» **Task to carry out**: Pull every line that holds the word "which" from the entries.

(Dataset items)
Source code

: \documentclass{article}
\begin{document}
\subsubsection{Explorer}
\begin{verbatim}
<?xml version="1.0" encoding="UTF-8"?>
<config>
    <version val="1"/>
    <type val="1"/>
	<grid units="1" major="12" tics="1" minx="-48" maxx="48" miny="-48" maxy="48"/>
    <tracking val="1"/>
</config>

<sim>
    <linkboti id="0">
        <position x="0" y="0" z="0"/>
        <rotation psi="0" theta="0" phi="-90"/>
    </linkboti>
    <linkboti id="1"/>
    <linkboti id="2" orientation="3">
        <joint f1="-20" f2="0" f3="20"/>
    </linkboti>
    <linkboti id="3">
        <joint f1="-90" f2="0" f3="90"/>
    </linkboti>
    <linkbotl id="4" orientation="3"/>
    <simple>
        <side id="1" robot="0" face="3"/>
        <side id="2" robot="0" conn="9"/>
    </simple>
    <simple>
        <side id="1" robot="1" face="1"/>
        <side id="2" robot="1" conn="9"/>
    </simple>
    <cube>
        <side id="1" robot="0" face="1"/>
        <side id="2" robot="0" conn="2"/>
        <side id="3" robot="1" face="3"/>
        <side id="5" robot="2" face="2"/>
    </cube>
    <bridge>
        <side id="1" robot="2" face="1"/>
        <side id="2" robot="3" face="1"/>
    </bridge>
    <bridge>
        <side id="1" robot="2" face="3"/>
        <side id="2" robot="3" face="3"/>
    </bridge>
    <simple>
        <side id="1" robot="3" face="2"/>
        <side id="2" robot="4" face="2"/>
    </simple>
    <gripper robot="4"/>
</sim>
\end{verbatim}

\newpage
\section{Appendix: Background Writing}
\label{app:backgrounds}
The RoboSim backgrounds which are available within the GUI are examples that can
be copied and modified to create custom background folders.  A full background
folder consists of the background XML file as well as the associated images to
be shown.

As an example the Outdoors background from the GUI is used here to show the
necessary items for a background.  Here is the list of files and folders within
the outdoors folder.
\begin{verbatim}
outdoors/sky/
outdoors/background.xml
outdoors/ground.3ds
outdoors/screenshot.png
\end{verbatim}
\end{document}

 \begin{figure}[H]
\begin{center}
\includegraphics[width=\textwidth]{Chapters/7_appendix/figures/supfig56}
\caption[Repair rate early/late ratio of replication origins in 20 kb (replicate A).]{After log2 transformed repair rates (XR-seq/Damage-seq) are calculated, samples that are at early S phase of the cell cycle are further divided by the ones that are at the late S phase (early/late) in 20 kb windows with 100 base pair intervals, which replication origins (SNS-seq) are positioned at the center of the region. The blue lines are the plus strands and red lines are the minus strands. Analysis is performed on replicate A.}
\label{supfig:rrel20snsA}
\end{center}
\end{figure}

» **Problem solution**:
The RoboSim backgrounds which are available within the GUI are examples that can
\caption[Repair rate early/late ratio of replication origins in 20 kb (replicate A).]{After log2 transformed repair rates (XR-seq/Damage-seq) are calculated, samples that are at early S phase of the cell cycle are further divided by the ones that are at the late S phase (early/late) in 20 kb windows with 100 base pair intervals, which replication origins (SNS-seq) are positioned at the center of the region. The blue lines are the plus strands and red lines are the minus strands. Analysis is performed on replicate A.}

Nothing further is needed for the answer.